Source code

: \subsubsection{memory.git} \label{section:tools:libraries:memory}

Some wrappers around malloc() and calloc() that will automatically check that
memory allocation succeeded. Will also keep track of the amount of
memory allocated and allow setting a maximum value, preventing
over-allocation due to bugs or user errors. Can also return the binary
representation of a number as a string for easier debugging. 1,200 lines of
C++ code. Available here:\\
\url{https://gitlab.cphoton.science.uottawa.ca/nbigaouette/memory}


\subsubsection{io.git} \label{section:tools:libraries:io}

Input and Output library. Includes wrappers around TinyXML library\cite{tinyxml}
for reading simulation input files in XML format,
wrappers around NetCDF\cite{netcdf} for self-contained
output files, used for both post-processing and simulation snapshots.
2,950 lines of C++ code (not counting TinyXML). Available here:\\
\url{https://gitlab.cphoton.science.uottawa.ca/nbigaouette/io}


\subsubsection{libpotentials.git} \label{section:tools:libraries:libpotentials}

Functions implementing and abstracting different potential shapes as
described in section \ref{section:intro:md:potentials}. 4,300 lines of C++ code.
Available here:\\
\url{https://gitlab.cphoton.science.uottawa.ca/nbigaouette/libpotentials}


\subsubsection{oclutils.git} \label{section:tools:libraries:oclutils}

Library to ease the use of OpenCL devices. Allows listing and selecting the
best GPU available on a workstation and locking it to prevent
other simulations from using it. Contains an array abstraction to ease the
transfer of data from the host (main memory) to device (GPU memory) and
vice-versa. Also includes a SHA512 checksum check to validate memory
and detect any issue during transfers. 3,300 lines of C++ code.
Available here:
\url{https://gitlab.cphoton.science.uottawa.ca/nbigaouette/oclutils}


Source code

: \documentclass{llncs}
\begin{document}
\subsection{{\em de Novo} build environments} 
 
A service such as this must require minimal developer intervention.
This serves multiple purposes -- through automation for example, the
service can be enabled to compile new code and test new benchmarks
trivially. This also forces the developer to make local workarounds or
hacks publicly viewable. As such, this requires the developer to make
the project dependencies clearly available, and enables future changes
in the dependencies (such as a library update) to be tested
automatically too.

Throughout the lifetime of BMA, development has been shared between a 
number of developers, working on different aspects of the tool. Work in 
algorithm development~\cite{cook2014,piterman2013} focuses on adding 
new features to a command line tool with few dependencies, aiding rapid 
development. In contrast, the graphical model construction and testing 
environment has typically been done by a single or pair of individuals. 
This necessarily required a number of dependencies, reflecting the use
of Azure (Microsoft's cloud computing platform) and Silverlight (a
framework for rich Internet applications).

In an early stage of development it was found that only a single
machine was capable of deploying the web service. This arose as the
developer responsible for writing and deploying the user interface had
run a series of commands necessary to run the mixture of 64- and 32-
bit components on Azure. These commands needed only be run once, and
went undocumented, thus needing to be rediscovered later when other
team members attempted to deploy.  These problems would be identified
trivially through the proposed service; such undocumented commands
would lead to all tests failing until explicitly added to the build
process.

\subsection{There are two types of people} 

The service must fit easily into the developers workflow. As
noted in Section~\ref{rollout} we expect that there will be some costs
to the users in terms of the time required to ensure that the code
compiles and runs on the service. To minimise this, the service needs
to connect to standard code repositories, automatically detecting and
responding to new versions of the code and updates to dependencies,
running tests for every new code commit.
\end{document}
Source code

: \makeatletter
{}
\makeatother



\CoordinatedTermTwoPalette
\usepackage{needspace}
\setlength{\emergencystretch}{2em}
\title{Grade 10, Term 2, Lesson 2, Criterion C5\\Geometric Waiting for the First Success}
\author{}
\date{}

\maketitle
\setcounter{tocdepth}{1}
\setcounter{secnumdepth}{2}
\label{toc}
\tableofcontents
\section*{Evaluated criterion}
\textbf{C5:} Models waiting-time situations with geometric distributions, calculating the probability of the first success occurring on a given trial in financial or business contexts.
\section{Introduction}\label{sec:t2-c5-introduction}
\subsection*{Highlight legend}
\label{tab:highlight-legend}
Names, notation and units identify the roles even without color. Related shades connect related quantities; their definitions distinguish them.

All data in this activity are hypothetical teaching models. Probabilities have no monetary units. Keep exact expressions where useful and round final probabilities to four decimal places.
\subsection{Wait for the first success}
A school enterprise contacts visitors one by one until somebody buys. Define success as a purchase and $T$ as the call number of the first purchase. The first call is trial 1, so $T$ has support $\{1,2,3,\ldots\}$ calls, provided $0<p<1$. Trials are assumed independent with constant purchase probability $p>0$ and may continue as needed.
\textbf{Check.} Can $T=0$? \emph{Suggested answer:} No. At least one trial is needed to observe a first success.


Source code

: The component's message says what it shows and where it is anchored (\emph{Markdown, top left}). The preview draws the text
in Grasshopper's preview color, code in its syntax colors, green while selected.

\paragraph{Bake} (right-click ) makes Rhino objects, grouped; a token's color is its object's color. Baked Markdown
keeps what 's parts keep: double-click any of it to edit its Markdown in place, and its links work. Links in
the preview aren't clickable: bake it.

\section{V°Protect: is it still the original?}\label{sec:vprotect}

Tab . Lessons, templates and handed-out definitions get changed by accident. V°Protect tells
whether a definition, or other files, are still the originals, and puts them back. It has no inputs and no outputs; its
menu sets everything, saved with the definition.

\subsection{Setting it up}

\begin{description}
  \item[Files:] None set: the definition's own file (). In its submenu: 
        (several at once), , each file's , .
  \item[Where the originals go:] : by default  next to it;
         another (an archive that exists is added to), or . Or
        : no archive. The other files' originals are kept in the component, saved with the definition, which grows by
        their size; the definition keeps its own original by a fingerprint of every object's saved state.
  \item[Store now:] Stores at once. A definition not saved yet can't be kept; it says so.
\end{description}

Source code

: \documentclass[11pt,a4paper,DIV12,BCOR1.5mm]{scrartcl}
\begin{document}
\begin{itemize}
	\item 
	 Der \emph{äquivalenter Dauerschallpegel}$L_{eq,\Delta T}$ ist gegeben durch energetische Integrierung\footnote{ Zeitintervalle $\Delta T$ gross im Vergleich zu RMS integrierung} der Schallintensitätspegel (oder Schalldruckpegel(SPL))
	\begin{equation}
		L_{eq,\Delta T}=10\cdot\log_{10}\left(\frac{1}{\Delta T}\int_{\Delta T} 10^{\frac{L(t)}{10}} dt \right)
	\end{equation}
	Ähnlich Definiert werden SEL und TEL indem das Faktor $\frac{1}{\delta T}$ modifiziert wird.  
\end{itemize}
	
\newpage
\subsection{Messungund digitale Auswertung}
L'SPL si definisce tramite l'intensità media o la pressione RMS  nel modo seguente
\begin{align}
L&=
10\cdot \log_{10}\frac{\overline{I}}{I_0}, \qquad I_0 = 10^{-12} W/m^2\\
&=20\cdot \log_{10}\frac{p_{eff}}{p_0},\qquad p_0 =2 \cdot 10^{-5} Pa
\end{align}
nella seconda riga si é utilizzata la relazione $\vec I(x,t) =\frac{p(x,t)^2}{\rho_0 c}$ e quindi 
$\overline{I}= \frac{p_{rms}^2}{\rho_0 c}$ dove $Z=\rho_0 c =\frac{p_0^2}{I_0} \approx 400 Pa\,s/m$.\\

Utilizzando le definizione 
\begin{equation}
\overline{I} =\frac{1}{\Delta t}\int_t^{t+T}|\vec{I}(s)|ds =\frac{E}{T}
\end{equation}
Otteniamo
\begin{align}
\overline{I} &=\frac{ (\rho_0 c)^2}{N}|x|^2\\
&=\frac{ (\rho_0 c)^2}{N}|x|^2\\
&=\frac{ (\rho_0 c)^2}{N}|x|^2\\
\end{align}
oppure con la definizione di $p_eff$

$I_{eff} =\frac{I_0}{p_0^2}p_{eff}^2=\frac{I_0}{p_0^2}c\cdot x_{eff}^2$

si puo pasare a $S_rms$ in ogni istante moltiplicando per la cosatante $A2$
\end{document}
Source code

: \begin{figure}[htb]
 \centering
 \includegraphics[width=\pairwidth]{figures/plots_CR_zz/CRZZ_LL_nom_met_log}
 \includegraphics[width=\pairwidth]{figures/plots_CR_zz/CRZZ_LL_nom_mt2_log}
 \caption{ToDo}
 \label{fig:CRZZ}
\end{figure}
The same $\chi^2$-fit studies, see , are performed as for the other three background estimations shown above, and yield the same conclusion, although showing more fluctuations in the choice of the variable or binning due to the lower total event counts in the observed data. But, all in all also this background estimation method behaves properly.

:: INSTRUCTIONS TO FOLLOW ::
Set down, exactly as they appear, the lines above from the first one to the line that holds "memory allocated and", both included, please, and no others.

:: ANSWER SECTION ::
Source code

: \subsubsection{memory.git} \label{section:tools:libraries:memory}

Some wrappers around malloc() and calloc() that will automatically check that
memory allocation succeeded. Will also keep track of the amount of
memory allocated and allow setting a maximum value, preventing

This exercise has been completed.